Working data Start Marker
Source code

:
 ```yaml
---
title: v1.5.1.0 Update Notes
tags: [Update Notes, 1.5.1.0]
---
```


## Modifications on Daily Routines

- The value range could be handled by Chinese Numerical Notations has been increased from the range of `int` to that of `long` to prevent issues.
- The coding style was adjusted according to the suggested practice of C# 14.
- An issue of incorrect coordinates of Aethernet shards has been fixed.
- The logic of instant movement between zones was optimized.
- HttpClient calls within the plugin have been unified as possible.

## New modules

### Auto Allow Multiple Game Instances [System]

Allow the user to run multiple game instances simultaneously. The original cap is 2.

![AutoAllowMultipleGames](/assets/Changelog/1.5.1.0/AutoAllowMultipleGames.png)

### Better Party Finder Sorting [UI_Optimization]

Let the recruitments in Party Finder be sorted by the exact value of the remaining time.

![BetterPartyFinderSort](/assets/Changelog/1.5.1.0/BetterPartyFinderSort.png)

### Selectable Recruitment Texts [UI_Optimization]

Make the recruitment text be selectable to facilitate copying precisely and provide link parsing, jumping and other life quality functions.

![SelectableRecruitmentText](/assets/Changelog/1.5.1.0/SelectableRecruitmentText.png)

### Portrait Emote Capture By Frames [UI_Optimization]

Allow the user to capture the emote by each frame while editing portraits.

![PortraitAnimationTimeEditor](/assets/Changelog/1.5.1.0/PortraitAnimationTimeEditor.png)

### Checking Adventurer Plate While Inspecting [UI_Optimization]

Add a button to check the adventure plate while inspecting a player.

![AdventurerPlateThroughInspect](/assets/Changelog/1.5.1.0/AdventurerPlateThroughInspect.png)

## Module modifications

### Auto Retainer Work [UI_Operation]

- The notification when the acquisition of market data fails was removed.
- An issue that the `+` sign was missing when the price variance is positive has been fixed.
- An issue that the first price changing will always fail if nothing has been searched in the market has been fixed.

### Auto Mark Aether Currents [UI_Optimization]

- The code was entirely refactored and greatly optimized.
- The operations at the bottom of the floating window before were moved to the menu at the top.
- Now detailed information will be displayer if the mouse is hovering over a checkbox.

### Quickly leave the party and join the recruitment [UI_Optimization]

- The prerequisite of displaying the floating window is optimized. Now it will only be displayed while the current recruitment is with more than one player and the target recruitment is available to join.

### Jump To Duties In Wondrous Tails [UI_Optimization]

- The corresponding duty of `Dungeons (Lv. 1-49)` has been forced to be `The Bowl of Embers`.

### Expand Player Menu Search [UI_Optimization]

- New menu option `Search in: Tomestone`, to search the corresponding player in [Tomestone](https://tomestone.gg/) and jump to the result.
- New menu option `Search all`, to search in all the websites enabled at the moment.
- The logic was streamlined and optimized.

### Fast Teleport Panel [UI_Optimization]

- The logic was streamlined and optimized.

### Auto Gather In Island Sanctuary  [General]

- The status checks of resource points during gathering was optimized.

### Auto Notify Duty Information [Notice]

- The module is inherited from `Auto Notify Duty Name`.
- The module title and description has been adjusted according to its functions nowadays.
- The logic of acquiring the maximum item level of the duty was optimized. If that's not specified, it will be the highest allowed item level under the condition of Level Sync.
Working data End Marker
Working data Start Marker
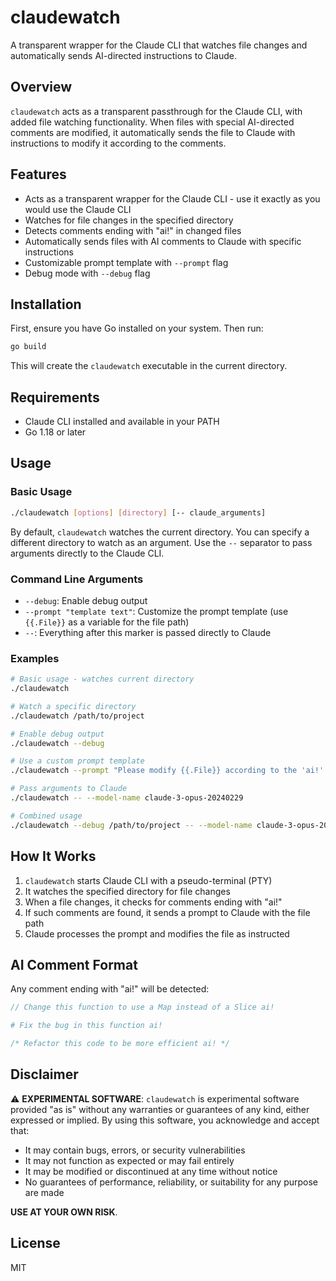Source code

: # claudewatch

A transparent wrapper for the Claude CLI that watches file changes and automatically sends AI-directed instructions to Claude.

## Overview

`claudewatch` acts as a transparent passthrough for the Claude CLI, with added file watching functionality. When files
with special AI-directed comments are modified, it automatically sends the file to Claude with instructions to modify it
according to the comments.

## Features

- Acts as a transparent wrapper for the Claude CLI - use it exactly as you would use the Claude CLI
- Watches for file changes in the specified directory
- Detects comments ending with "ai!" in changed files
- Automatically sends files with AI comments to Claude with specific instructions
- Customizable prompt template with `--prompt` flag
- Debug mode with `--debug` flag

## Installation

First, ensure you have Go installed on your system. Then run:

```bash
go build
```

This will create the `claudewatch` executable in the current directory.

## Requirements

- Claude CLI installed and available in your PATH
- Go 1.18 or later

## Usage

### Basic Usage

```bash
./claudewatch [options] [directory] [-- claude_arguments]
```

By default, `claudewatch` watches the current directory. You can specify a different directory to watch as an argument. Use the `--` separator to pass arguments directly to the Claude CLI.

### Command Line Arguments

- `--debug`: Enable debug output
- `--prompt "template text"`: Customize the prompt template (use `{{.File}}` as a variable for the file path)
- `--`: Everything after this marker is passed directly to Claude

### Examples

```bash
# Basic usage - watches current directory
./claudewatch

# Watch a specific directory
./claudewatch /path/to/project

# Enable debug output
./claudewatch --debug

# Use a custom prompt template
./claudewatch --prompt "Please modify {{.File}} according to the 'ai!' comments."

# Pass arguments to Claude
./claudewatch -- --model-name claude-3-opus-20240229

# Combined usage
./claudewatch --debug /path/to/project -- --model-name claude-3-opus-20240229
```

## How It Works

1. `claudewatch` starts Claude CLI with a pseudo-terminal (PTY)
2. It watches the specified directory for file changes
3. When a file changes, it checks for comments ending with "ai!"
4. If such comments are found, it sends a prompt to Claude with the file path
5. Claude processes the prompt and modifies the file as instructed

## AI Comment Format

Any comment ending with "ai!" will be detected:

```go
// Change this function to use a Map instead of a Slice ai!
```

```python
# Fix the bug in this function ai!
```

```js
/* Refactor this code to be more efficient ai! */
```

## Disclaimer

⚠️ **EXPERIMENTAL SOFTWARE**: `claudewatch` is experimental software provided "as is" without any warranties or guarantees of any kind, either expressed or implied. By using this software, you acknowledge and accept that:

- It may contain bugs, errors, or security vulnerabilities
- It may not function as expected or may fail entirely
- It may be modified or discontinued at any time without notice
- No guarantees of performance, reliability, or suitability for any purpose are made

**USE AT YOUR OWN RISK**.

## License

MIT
Working data End Marker
Exercise details
Tally the lines of the listing that include "modified". Nothing but the resulting number should be returned.

Written solution
2